**EXERCISE GOAL**
From the line containing "domain object models" through the last line of the data, return those lines exactly as written and nothing more.

**PROVIDED RECORDS**
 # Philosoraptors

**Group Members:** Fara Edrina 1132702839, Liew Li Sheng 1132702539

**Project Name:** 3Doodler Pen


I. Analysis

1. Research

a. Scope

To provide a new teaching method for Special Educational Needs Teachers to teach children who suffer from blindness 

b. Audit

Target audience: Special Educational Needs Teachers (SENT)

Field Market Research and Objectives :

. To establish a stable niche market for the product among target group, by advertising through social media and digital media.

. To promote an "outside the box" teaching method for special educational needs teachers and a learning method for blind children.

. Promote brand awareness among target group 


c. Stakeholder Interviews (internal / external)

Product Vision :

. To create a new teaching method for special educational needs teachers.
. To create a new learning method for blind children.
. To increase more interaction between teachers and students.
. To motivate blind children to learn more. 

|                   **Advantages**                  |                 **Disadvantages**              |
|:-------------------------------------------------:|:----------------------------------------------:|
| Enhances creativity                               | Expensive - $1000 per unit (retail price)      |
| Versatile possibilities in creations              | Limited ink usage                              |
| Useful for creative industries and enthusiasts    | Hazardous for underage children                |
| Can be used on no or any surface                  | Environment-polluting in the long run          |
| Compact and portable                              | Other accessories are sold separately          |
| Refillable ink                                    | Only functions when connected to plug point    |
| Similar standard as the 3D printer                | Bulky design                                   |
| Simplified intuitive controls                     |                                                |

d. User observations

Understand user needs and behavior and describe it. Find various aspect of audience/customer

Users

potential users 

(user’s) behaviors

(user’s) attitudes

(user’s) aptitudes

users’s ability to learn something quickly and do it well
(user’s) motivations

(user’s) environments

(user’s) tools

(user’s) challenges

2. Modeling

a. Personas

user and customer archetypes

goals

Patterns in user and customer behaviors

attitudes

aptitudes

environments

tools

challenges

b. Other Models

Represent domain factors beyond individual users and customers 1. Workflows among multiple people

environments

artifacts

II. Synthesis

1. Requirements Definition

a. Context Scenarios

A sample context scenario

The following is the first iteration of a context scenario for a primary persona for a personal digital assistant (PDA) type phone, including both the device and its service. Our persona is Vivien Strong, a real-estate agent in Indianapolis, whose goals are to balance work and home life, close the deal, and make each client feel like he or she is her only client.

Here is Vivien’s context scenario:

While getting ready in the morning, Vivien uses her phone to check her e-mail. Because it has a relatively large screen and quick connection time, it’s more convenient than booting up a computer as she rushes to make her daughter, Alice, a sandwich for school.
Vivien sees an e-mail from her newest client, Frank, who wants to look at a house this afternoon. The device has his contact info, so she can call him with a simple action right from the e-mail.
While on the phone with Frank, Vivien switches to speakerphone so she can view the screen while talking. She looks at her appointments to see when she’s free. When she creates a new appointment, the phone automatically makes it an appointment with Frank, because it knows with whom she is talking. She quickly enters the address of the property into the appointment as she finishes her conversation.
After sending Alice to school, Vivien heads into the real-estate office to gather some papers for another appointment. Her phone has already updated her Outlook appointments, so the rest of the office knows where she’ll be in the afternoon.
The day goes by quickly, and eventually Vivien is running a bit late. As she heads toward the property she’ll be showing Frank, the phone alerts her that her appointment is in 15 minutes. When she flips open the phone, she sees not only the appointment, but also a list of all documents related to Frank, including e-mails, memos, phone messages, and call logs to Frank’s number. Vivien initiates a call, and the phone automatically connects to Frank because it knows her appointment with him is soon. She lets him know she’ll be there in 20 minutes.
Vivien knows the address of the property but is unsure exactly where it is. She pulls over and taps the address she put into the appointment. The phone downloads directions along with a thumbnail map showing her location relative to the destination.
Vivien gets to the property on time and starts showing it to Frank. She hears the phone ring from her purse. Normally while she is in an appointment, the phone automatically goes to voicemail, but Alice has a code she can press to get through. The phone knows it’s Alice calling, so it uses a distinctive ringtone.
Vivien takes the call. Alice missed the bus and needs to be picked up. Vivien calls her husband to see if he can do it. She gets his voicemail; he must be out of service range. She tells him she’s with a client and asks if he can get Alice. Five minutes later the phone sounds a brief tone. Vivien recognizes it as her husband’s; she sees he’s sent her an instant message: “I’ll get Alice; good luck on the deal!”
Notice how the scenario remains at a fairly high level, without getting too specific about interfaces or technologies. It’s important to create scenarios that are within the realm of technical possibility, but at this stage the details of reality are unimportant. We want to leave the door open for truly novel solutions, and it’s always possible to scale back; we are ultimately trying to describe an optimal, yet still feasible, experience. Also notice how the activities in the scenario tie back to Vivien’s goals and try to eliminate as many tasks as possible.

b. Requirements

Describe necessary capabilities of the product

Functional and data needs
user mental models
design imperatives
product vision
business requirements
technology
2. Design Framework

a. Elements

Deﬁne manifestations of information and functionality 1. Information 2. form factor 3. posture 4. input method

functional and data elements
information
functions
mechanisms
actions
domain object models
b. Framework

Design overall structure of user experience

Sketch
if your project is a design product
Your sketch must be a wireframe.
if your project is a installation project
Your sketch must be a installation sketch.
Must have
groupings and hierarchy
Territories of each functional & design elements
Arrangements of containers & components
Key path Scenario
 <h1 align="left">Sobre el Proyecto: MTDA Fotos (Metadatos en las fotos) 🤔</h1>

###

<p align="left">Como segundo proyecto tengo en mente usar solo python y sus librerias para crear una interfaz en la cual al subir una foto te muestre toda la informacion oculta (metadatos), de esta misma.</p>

**ANSWER**
domain object models
b. Framework

Design overall structure of user experience

Sketch
if your project is a design product
Your sketch must be a wireframe.
if your project is a installation project
Your sketch must be a installation sketch.
Must have
groupings and hierarchy
Territories of each functional & design elements
Arrangements of containers & components
Key path Scenario
 <h1 align="left">Sobre el Proyecto: MTDA Fotos (Metadatos en las fotos) 🤔</h1>

###

<p align="left">Como segundo proyecto tengo en mente usar solo python y sus librerias para crear una interfaz en la cual al subir una foto te muestre toda la informacion oculta (metadatos), de esta misma.</p>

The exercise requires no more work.